-- SUPPLIED RECORDS follows --

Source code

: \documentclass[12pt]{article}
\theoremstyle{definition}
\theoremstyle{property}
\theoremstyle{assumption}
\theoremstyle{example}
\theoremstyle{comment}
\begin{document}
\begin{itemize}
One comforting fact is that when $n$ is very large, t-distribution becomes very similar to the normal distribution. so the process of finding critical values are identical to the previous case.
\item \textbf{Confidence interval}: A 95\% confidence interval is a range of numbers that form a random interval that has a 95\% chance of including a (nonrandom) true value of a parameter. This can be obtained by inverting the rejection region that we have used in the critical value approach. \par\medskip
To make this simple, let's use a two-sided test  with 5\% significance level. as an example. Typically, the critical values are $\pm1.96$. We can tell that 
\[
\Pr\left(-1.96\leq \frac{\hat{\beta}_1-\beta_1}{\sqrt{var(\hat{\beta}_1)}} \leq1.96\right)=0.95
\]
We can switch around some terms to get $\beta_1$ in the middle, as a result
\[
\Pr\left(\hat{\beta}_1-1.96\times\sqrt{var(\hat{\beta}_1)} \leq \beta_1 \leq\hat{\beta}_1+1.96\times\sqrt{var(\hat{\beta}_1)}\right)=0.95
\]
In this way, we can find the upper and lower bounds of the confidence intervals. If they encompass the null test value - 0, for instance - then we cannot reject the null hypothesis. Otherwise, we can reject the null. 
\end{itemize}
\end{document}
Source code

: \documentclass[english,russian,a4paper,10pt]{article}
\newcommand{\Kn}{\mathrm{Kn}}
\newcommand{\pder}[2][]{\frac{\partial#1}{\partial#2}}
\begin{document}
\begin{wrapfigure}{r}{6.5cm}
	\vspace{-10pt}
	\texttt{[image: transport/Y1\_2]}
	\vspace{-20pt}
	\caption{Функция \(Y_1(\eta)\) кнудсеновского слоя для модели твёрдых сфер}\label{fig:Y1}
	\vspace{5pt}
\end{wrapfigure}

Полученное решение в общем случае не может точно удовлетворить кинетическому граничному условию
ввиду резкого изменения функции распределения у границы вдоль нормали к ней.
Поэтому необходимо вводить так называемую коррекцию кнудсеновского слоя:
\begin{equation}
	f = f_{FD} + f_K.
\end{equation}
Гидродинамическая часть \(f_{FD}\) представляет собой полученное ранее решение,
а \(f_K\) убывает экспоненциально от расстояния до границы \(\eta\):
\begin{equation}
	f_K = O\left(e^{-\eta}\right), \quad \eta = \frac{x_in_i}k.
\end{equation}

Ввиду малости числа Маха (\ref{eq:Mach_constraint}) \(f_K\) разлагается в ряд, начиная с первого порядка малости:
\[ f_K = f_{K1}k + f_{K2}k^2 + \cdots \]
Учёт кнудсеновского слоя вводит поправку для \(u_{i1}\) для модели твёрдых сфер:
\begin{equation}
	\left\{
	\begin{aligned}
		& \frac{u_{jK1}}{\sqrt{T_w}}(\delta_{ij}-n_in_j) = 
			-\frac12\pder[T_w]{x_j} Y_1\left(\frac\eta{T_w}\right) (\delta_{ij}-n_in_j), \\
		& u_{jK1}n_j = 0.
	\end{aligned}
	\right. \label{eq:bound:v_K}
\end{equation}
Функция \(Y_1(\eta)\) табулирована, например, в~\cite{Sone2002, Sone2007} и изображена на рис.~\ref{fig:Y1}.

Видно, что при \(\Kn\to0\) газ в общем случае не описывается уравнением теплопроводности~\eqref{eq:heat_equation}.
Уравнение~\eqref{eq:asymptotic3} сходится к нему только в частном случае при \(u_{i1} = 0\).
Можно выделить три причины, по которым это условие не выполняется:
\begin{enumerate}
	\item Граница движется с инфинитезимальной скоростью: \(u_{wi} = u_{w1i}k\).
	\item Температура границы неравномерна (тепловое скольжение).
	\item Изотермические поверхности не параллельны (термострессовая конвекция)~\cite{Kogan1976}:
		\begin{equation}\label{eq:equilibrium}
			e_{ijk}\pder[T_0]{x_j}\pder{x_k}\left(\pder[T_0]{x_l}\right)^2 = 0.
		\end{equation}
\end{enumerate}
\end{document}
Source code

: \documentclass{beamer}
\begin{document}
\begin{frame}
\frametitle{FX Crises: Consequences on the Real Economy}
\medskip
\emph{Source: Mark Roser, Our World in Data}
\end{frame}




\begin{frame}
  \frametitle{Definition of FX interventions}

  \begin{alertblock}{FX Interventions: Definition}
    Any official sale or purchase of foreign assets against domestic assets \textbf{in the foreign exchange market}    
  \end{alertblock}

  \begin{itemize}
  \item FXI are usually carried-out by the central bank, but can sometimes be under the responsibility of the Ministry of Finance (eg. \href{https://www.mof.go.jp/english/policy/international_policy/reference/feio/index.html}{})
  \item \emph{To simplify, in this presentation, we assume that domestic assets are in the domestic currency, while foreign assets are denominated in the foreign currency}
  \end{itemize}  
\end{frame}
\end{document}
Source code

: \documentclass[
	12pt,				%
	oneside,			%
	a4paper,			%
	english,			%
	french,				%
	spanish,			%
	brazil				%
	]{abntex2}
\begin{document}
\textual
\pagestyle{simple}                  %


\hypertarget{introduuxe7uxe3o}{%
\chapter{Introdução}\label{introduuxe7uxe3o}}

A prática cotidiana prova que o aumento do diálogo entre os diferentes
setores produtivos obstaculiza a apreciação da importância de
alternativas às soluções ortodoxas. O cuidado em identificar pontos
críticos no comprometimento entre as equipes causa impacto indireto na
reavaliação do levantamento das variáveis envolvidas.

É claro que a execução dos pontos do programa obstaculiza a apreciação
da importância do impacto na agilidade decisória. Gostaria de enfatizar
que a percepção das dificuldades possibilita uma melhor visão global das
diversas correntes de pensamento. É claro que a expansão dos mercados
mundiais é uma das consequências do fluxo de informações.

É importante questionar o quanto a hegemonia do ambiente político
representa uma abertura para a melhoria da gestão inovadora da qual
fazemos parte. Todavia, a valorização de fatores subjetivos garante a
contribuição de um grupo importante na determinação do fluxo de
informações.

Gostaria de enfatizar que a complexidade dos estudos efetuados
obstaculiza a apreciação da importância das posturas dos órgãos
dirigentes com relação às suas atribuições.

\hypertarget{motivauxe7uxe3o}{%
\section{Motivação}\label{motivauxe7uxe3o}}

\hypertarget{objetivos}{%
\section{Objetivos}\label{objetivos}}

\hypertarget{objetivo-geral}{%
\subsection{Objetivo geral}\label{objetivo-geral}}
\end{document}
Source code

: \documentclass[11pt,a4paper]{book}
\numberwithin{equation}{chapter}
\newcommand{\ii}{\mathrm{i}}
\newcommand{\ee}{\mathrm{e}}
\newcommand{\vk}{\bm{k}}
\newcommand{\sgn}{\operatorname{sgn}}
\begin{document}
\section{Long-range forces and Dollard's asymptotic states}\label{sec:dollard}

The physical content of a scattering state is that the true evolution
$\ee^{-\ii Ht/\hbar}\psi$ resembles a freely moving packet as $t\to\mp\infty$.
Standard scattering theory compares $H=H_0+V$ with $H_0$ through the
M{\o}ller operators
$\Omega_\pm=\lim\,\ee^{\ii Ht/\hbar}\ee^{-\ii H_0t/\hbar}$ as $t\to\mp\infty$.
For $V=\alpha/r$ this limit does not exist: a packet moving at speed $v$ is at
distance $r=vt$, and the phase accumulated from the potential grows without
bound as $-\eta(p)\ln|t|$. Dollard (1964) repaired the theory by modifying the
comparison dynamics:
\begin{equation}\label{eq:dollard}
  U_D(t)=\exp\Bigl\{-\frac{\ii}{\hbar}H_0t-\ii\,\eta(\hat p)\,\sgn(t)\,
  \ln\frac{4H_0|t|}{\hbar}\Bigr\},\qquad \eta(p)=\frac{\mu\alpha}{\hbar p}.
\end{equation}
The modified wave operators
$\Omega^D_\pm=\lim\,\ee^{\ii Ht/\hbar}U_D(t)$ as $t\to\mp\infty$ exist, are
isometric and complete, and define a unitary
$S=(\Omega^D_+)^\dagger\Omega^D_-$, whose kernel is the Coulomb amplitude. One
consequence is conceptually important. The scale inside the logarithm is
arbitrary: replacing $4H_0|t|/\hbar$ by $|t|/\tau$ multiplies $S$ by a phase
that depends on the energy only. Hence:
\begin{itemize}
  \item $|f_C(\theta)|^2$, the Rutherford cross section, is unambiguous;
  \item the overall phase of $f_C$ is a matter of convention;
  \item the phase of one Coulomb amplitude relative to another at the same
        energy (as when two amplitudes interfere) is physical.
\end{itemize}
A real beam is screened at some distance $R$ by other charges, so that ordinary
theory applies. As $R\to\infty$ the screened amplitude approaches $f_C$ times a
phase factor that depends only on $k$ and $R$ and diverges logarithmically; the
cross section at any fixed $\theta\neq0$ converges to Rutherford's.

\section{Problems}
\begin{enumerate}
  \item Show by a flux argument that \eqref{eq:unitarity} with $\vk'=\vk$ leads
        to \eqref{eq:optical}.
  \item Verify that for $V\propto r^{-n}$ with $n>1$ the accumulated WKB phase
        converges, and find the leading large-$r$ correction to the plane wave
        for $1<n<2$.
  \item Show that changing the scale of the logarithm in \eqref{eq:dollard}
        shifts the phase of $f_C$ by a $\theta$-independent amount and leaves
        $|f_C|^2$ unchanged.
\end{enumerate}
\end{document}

-- SUPPLIED RECORDS concluded --

— YOUR OBJECTIVE —
Could you please copy the lines above exactly, beginning at the first and ending at the line that contains "One comforting fact"?

— ANSWER BELOW —
Source code

: \documentclass[12pt]{article}
\theoremstyle{definition}
\theoremstyle{property}
\theoremstyle{assumption}
\theoremstyle{example}
\theoremstyle{comment}
\begin{document}
\begin{itemize}
One comforting fact is that when $n$ is very large, t-distribution becomes very similar to the normal distribution. so the process of finding critical values are identical to the previous case.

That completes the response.